Seabuckthorn holds back the desert on the windy plains of Asia
Sep 24th, 2007 by Natalie Anne Lanoville
Up to 20% of China’s territory is being threatened by desertification, particularly in the areas around windswept Inner Mongolia.
However, since the year 2000, teams of foresters with the Chinese government have been working to beat back the desert, buying up land from local farmers and planting it with desert-hardy plants, including shelterbelt superhero seabuckthorn.
In addition to its many health, beauty, and anti-aging virtues, the seabuckthorn (Hippophae rhamnoides L.) plant is significant to the agricultural and land conservation fields due to its role as a windbreak and as animal fodder.
Seabuckthorn’s nutritional properties have been known throughout Asia for centuries, as Kang Cheng Fu, Zhangjiakou Forestry Bureau vice-chief, is well aware.
A short drive away in Zhangbei county, Kang plucked some orange-red seeds from a leafless spiky shrub that dotted the wind-swept flat land that receives very little rain.
“These are as valuable as gold, they are used in medicine,” he said, adding that the hardy seabuckthorn shrub was chosen because it can survive even in drought conditions.

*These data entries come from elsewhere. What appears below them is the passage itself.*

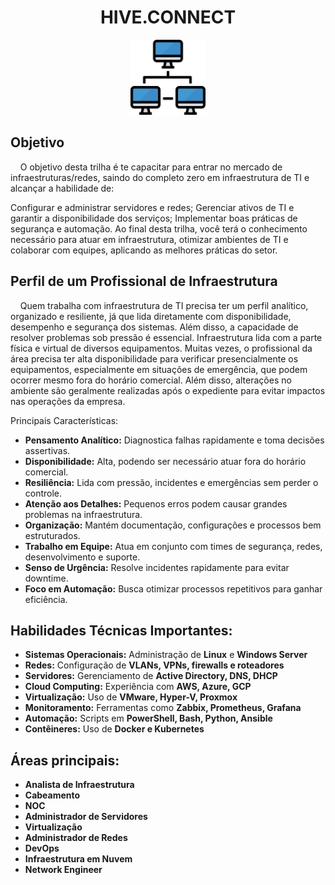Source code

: <h1 align="center">HIVE.CONNECT</h1>
<div align="center">
  <img src="rede.png" alt="Git" width="120px" />
</div>

## Objetivo
&nbsp;&nbsp;&nbsp;&nbsp;O objetivo desta trilha é te capacitar para entrar no mercado de infraestruturas/redes, saindo do completo zero em infraestrutura de TI e alcançar a habilidade de:

Configurar e administrar servidores e redes;
Gerenciar ativos de TI e garantir a disponibilidade dos serviços;
Implementar boas práticas de segurança e automação.
Ao final desta trilha, você terá o conhecimento necessário para atuar em infraestrutura, otimizar ambientes de TI e colaborar com equipes, aplicando as melhores práticas do setor.

## Perfil de um Profissional de Infraestrutura
&nbsp;&nbsp;&nbsp;&nbsp;Quem trabalha com infraestrutura de TI precisa ter um perfil analítico, organizado e resiliente, já que lida diretamente com disponibilidade, desempenho e segurança dos sistemas. Além disso, a capacidade de resolver problemas sob pressão é essencial.
Infraestrutura lida com a parte física e virtual de diversos equipamentos. Muitas vezes, o profissional da área precisa ter alta disponibilidade para verificar presencialmente os equipamentos, especialmente em situações de emergência, que podem ocorrer mesmo fora do horário comercial. Além disso, alterações no ambiente são geralmente realizadas após o expediente para evitar impactos nas operações da empresa.
  
  Principais Características:

- **Pensamento Analítico:** Diagnostica falhas rapidamente e toma decisões assertivas.  
- **Disponibilidade:** Alta, podendo ser necessário atuar fora do horário comercial.  
- **Resiliência:** Lida com pressão, incidentes e emergências sem perder o controle.  
- **Atenção aos Detalhes:** Pequenos erros podem causar grandes problemas na infraestrutura.  
- **Organização:** Mantém documentação, configurações e processos bem estruturados.  
- **Trabalho em Equipe:** Atua em conjunto com times de segurança, redes, desenvolvimento e suporte.  
- **Senso de Urgência:** Resolve incidentes rapidamente para evitar downtime.  
- **Foco em Automação:** Busca otimizar processos repetitivos para ganhar eficiência.

## Habilidades Técnicas Importantes:
- **Sistemas Operacionais:** Administração de **Linux** e **Windows Server**  
- **Redes:** Configuração de **VLANs, VPNs, firewalls e roteadores**  
- **Servidores:** Gerenciamento de **Active Directory, DNS, DHCP**  
- **Cloud Computing:** Experiência com **AWS, Azure, GCP**  
- **Virtualização:** Uso de **VMware, Hyper-V, Proxmox**  
- **Monitoramento:** Ferramentas como **Zabbix, Prometheus, Grafana**  
- **Automação:** Scripts em **PowerShell, Bash, Python, Ansible**  
- **Contêineres:** Uso de **Docker e Kubernetes**  

## Áreas principais:
- **Analista de Infraestrutura**  
- **Cabeamento**  
- **NOC**  
- **Administrador de Servidores**  
- **Virtualização**  
- **Administrador de Redes**  
- **DevOps**  
- **Infraestrutura em Nuvem**  
- **Network Engineer**  
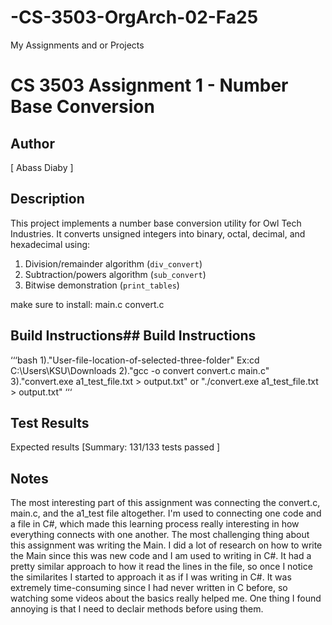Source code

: # -CS-3503-OrgArch-02-Fa25
My Assignments and or Projects
# CS 3503 Assignment 1 - Number Base Conversion

## Author
[ Abass Diaby ]

## Description
This project implements a number base conversion utility for Owl Tech Industries.
It converts unsigned integers into binary, octal, decimal, and hexadecimal using:
1. Division/remainder algorithm (`div_convert`)
2. Subtraction/powers algorithm (`sub_convert`)
3. Bitwise demonstration (`print_tables`)

make sure to install:
main.c
convert.c

## Build Instructions## Build Instructions
‘‘‘bash
1)."User-file-location-of-selected-three-folder"
Ex:cd C:\Users\KSU\Downloads
2)."gcc -o convert convert.c main.c"
3)."convert.exe a1_test_file.txt > output.txt"
or
"./convert.exe a1_test_file.txt > output.txt"
‘‘‘

## Test Results
Expected results
[Summary: 131/133 tests passed ]

## Notes
The most interesting part of this assignment was connecting the convert.c, main.c, and the a1_test file altogether. I'm used to connecting one code and a file in C#, which made this learning process really interesting in how everything connects with one another. The most challenging thing about this assignment was writing the Main. I did a lot of research on how to write the Main since this was new code and I am used to writing in C#. It had a pretty similar approach to how it read the lines in the file, so once I notice the similarites I started to approach it as if I was writing in C#. It was extremely time-consuming since I had never written in C before, so watching some videos about the basics really helped me. One thing I found annoying is that I need to declair methods before using them.
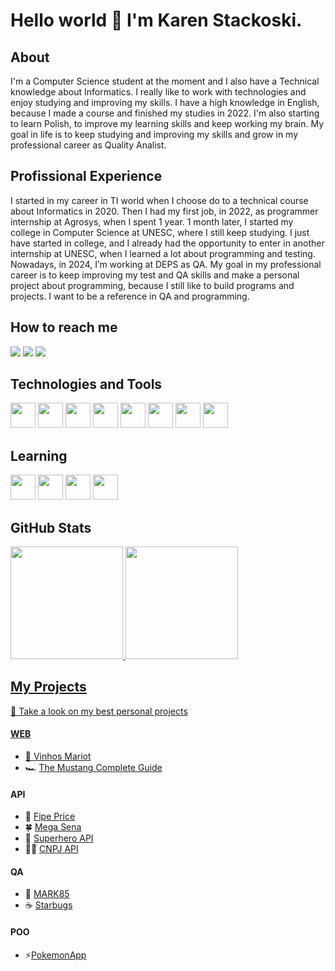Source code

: # Hello world 👋 I'm Karen Stackoski.

## About
I'm a Computer Science student at the moment and I also have a Technical knowledge about Informatics. I really like to work with technologies and enjoy studying and improving my skills. I have a high knowledge in English, because I made a course and finished my studies in 2022. I'm also starting to learn Polish, to improve my learning skills and keep working my brain. My goal in life is to keep studying and improving my skills and grow in my professional career as Quality Analist.

## Profissional Experience
I started in my career in TI world when I choose do to a technical course about Informatics in 2020. Then I had my first job, in 2022, as programmer internship at Agrosys, when I spent 1 year. 1 month later, I started my college in Computer Science at UNESC, where I still keep studying. I just have started in college, and I already had the opportunity to enter in another internship at UNESC, when I learned a lot about programming and testing. Nowadays, in 2024, I’m working at DEPS as QA.
My goal in my professional career is to keep improving my test and QA skills and make a personal project about programming, because I still like to build programs and projects. I want to be a reference in QA and programming.

## How to reach me
<a href="https://www.linkedin.com/in/karen-stackoski-a91634258" target="_blank"><img loading="lazy" src="https://img.shields.io/badge/-LinkedIn-%230077B5?style=for-the-badge&logo=linkedin&logoColor=white" target="_blank"></a>  <a href = "mailto:stackoskikaren@gmail.com"><img loading="lazy" src="https://img.shields.io/badge/Gmail-D14836?style=for-the-badge&logo=gmail&logoColor=white" target="_blank"></a>  <a href="https://instagram.com/karen_stackoski" target="_blank"><img loading="lazy" src="https://img.shields.io/badge/-Instagram-%23E4405F?style=for-the-badge&logo=instagram&logoColor=white" target="_blank"></a>

## Technologies and Tools
<img loading="lazy" src="https://cdn.jsdelivr.net/gh/devicons/devicon@latest/icons/csharp/csharp-original.svg" width="40" height="40"/>  <img loading="lazy" src="https://cdn.jsdelivr.net/gh/devicons/devicon@latest/icons/cplusplus/cplusplus-original.svg" width="40" height="40"/>  <img loading="lazy" src="https://cdn.jsdelivr.net/gh/devicons/devicon@latest/icons/html5/html5-original.svg" width="40" height="40"/>  <img loading="lazy" src="https://cdn.jsdelivr.net/gh/devicons/devicon@latest/icons/css3/css3-original.svg" width="40" height="40"/>  <img loading="lazy" src="https://cdn.jsdelivr.net/gh/devicons/devicon@latest/icons/javascript/javascript-original.svg" width="40" height="40"/>  <img loading="lazy" src="https://cdn.jsdelivr.net/gh/devicons/devicon@latest/icons/git/git-original.svg" width="40" height="40"/>  <img loading="lazy" src="https://cdn.jsdelivr.net/gh/devicons/devicon@latest/icons/mariadb/mariadb-original.svg" width="40" height="40"/>  <img loading="lazy" src="https://cdn.jsdelivr.net/gh/devicons/devicon@latest/icons/postgresql/postgresql-original.svg" width="40" height="40"/>

## Learning
<img src="https://cdn.jsdelivr.net/gh/devicons/devicon@latest/icons/java/java-original.svg" width="40" height="40"/>  <img src="https://cdn.jsdelivr.net/gh/devicons/devicon@latest/icons/mysql/mysql-original.svg" width="40" height="40"/>  <img loading="lazy" src="https://cdn.jsdelivr.net/gh/devicons/devicon@latest/icons/cypressio/cypressio-plain.svg" width="40" height="40"/>  <img loading="lazy" src="https://cdn.jsdelivr.net/gh/devicons/devicon@latest/icons/cucumber/cucumber-plain.svg" width="40" height="40"/>  

## GitHub Stats
<div>
<a href="https://github.com/KarenStackoski">
<img loading="lazy" height="180em" src="https://github-readme-stats.vercel.app/api/top-langs/?username=KarenStackoski&layout=compact&langs_count=7&theme=dracula"/>
<img loading="lazy" height="180em" src="https://github-readme-stats.vercel.app/api?username=KarenStackoski&show_icons=true&theme=dracula&include_all_commits=true&count_private=true"/>
</div>

## My Projects
👀 Take a look on my best personal projects
#### WEB
- 🍷 [Vinhos Mariot](https://github.com/KarenStackoski/VinhosMariot)
- 🏎️ [The Mustang Complete Guide](https://github.com/KarenStackoski/theCompleteMustangGuide)
#### API
- 🚗 [Fipe Price](https://karenstackoski.github.io/FipePrice/index/index.html)
- 🍀 [Mega Sena](https://karenstackoski.github.io/MegaSena/index/index.html)
- 🦸 [Superhero API](https://github.com/KarenStackoski/SuperHeroApi)
- 👩‍💼 [CNPJ API](https://github.com/KarenStackoski/UsingApiCnpj)
#### QA
- 🤖 [MARK85](https://github.com/KarenStackoski/CypressApi-Mark85)
- ☕ [Starbugs](https://github.com/KarenStackoski/BDDtesting)
#### POO
- ⚡[PokemonApp](https://github.com/KarenStackoski/PokemonApp)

As a major player in the fight against soil erosion, desertification and nutrient depletion, the seabuckthorn plant has a number of useful weapons. First, it is a very hardy plant that can survive desert conditions and extreme temperature variations, as well as being viable in up to 1% saline soil. It is also a nitrogen fixer, grabbing vital nitrogen from the atmosphere instead of nutrient-poor soil. Seabuckthorn’s dense but extensive root system reaches deep into the ground to extract moisture and nutrients while holding the soil in place against the ravages of wind and precipitation.
Soil erosion and its brethren, desertification and nutrient depletion, are global problems – and the hardy, self-sufficient seabuckthorn plant is an obvious and elegant solution.
Seabuckthorn is also both a habitat and food source for wildlife, and a superior livestock feed. A fact that seems lost on the authors of this article and study, which decries the loss of grassland due to climate change, because of its impact on grazing.
“Encroachment of shrubs into grasslands is an important problem facing rangeland managers and ranchers,” the authors said. “This process replaces grasses, the preferred forage of domestic livestock, with species that are unsuitable for domestic livestock foraging.”